*Problem statement*
Return the entries below word for word. No picture belongs in the copy.

---------- Dataset records ----------

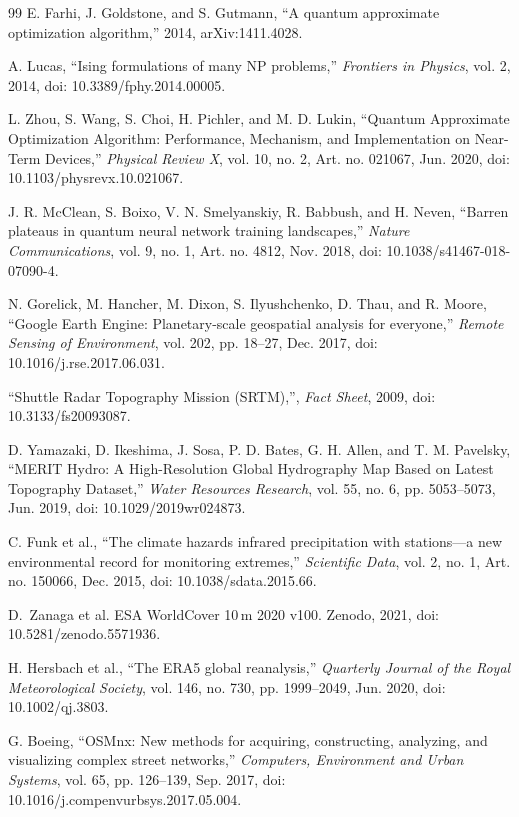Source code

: \begin{thebibliography}{99}
E. Farhi, J. Goldstone, and S. Gutmann, ``A quantum approximate optimization algorithm,'' 2014, arXiv:1411.4028.

A. Lucas, ``Ising formulations of many NP problems,'' \emph{Frontiers in Physics}, vol. 2, 2014, doi: 10.3389/fphy.2014.00005.

L. Zhou, S. Wang, S. Choi, H. Pichler, and M. D. Lukin, ``Quantum Approximate Optimization Algorithm: Performance, Mechanism, and Implementation on Near-Term Devices,'' \emph{Physical Review X}, vol. 10, no. 2, Art. no. 021067, Jun. 2020, doi: 10.1103/physrevx.10.021067.

J. R. McClean, S. Boixo, V. N. Smelyanskiy, R. Babbush, and H. Neven, ``Barren plateaus in quantum neural network training landscapes,'' \emph{Nature Communications}, vol. 9, no. 1, Art. no. 4812, Nov. 2018, doi: 10.1038/s41467-018-07090-4.

N. Gorelick, M. Hancher, M. Dixon, S. Ilyushchenko, D. Thau, and R. Moore, ``Google Earth Engine: Planetary-scale geospatial analysis for everyone,'' \emph{Remote Sensing of Environment}, vol. 202, pp. 18--27, Dec. 2017, doi: 10.1016/j.rse.2017.06.031.

``Shuttle Radar Topography Mission (SRTM),'', \emph{Fact Sheet}, 2009, doi: 10.3133/fs20093087.

D. Yamazaki, D. Ikeshima, J. Sosa, P. D. Bates, G. H. Allen, and T. M. Pavelsky, ``MERIT Hydro: A High-Resolution Global Hydrography Map Based on Latest Topography Dataset,'' \emph{Water Resources Research}, vol. 55, no. 6, pp. 5053--5073, Jun. 2019, doi: 10.1029/2019wr024873.

C. Funk et al., ``The climate hazards infrared precipitation with stations---a new environmental record for monitoring extremes,'' \emph{Scientific Data}, vol. 2, no. 1, Art. no. 150066, Dec. 2015, doi: 10.1038/sdata.2015.66.

D.~Zanaga et al. ESA WorldCover 10\,m 2020 v100. Zenodo, 2021, doi: 10.5281/zenodo.5571936.

H. Hersbach et al., ``The ERA5 global reanalysis,'' \emph{Quarterly Journal of the Royal Meteorological Society}, vol. 146, no. 730, pp. 1999--2049, Jun. 2020, doi: 10.1002/qj.3803.

G. Boeing, ``OSMnx: New methods for acquiring, constructing, analyzing, and visualizing complex street networks,'' \emph{Computers, Environment and Urban Systems}, vol. 65, pp. 126--139, Sep. 2017, doi: 10.1016/j.compenvurbsys.2017.05.004.


\end{thebibliography}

----------

*Written answer*
Source code

: \begin{thebibliography}{99}
E. Farhi, J. Goldstone, and S. Gutmann, ``A quantum approximate optimization algorithm,'' 2014, arXiv:1411.4028.

A. Lucas, ``Ising formulations of many NP problems,'' \emph{Frontiers in Physics}, vol. 2, 2014, doi: 10.3389/fphy.2014.00005.

L. Zhou, S. Wang, S. Choi, H. Pichler, and M. D. Lukin, ``Quantum Approximate Optimization Algorithm: Performance, Mechanism, and Implementation on Near-Term Devices,'' \emph{Physical Review X}, vol. 10, no. 2, Art. no. 021067, Jun. 2020, doi: 10.1103/physrevx.10.021067.

J. R. McClean, S. Boixo, V. N. Smelyanskiy, R. Babbush, and H. Neven, ``Barren plateaus in quantum neural network training landscapes,'' \emph{Nature Communications}, vol. 9, no. 1, Art. no. 4812, Nov. 2018, doi: 10.1038/s41467-018-07090-4.

N. Gorelick, M. Hancher, M. Dixon, S. Ilyushchenko, D. Thau, and R. Moore, ``Google Earth Engine: Planetary-scale geospatial analysis for everyone,'' \emph{Remote Sensing of Environment}, vol. 202, pp. 18--27, Dec. 2017, doi: 10.1016/j.rse.2017.06.031.

``Shuttle Radar Topography Mission (SRTM),'', \emph{Fact Sheet}, 2009, doi: 10.3133/fs20093087.

D. Yamazaki, D. Ikeshima, J. Sosa, P. D. Bates, G. H. Allen, and T. M. Pavelsky, ``MERIT Hydro: A High-Resolution Global Hydrography Map Based on Latest Topography Dataset,'' \emph{Water Resources Research}, vol. 55, no. 6, pp. 5053--5073, Jun. 2019, doi: 10.1029/2019wr024873.

C. Funk et al., ``The climate hazards infrared precipitation with stations---a new environmental record for monitoring extremes,'' \emph{Scientific Data}, vol. 2, no. 1, Art. no. 150066, Dec. 2015, doi: 10.1038/sdata.2015.66.

D.~Zanaga et al. ESA WorldCover 10\,m 2020 v100. Zenodo, 2021, doi: 10.5281/zenodo.5571936.

H. Hersbach et al., ``The ERA5 global reanalysis,'' \emph{Quarterly Journal of the Royal Meteorological Society}, vol. 146, no. 730, pp. 1999--2049, Jun. 2020, doi: 10.1002/qj.3803.

G. Boeing, ``OSMnx: New methods for acquiring, constructing, analyzing, and visualizing complex street networks,'' \emph{Computers, Environment and Urban Systems}, vol. 65, pp. 126--139, Sep. 2017, doi: 10.1016/j.compenvurbsys.2017.05.004.


\end{thebibliography}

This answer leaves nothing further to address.